SECURITIES AND EXCHANGE COMMISSION

Washington, D.C. 20549

SCHEDULE 13G

Under the Securities Exchange Act of 1934

Amendment No. 6

ROYCE FOCUS TRUST INC.
(Name of Issuer)

Common Stock, par value $0.01 per share
(Title of Class of Securities)

78080N 10 8
(CUSIP Number)

Check the appropriate box to designate the rule purusant to which this Schedule
is filed:
[X]  Rule 13d-2(c)

1)   Name and I.R.S. Identification No. of Reporting Person:

     Yale University
     I.R.S. Number 06-0646973-N

2)   Check the Appropriate Box if a Member of a Group:

     (a)  (Not Applicable)
     (b)  (Not Applicable)

3)   SEC Use Only

4)   Citizenship or Place of Organization:

     Yale University is a Connecticut corporation.

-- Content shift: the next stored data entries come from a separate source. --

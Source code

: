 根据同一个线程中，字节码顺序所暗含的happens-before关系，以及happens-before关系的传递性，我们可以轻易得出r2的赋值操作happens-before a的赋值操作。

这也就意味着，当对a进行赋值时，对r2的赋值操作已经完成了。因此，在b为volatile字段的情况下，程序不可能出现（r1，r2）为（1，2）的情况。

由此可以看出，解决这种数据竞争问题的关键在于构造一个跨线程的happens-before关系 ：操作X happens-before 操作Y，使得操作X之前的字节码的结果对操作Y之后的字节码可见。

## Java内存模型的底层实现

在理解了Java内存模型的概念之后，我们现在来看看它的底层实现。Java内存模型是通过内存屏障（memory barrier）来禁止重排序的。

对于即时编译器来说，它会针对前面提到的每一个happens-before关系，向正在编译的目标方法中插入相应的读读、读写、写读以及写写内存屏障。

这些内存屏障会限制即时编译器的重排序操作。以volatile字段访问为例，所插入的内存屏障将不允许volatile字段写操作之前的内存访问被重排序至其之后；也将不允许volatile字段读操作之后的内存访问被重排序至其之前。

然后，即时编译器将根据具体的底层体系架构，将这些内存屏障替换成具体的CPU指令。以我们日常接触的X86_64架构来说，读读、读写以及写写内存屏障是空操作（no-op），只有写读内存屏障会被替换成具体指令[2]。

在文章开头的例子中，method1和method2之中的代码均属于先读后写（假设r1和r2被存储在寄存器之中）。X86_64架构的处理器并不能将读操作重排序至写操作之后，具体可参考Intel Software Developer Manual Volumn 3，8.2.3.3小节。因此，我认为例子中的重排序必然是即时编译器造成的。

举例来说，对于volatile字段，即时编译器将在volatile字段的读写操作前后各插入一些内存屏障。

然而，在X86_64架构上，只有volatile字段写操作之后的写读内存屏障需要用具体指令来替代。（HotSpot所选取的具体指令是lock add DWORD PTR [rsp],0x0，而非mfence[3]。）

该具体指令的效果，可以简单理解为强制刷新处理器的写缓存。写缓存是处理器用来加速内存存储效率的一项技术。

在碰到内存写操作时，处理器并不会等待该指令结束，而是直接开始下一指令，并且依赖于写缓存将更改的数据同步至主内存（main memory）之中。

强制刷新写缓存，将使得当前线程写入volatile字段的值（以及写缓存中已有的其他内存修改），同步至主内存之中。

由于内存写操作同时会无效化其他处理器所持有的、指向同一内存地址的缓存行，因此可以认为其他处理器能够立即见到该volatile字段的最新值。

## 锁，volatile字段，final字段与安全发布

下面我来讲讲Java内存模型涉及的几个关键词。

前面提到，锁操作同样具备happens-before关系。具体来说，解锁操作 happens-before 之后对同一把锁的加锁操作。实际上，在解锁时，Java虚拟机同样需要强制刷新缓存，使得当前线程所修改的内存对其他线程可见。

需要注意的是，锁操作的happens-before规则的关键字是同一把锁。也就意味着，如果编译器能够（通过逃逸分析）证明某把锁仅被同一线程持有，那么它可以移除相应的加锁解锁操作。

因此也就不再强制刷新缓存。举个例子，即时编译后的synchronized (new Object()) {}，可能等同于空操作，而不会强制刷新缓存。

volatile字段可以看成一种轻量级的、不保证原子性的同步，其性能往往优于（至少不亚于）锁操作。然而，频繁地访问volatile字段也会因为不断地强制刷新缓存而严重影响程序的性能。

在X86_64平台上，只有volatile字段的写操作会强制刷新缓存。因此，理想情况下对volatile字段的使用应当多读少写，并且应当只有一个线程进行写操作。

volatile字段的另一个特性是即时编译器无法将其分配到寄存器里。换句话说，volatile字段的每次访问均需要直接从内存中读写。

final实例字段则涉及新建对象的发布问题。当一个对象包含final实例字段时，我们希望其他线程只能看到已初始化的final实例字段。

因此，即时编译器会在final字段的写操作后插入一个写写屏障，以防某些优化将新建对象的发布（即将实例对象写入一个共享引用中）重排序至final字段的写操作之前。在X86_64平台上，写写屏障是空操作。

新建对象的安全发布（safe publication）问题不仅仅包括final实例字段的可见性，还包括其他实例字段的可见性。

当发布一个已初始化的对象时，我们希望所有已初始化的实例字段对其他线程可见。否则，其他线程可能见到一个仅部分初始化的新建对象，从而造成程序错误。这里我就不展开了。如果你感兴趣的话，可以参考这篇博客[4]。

Number of Shares         (5)  Sole Voting Power  - 2,293,438
Beneficially Owned by
Each Reporting           (6)  Shared Voting Power (Not Applicable)
Person With:
                         (7)  Sole Dispositive Power  -   2,293,438

                         (8)  Shared Dispositive Power (Not Applicable)

9)   Aggregate Amount Beneficially Owned by Each Reporting Person:
     2,293,438

10)  Check if the Aggregate Amount in Row (9) Excludes Certain Shares:
     (Not  Applicable)

11)  Percent of Class Represented by Amount in Row (9):  25.0%

12)  Type of Reporting Person:  EP

Item 1.

     (a)  Name of Issuer:

          Royce Focus Trust Inc. (the "Company")

     (b)  Address of Issuer's Principal Executive Office:

          1414 Avenue of the Americas
          New York, New York 10019

Item 2.

     (a)  Name of Person Filing:

          Yale University

     (b)  Address of Principal Office:

          Yale University
          Investments Office
          230 Prospect Street
          New Haven, CT 06511-2107
          Attn:  Dean J. Takahashi, Senior Director

     (c)  Citizenship:

          Yale University is a Connecticut corporation.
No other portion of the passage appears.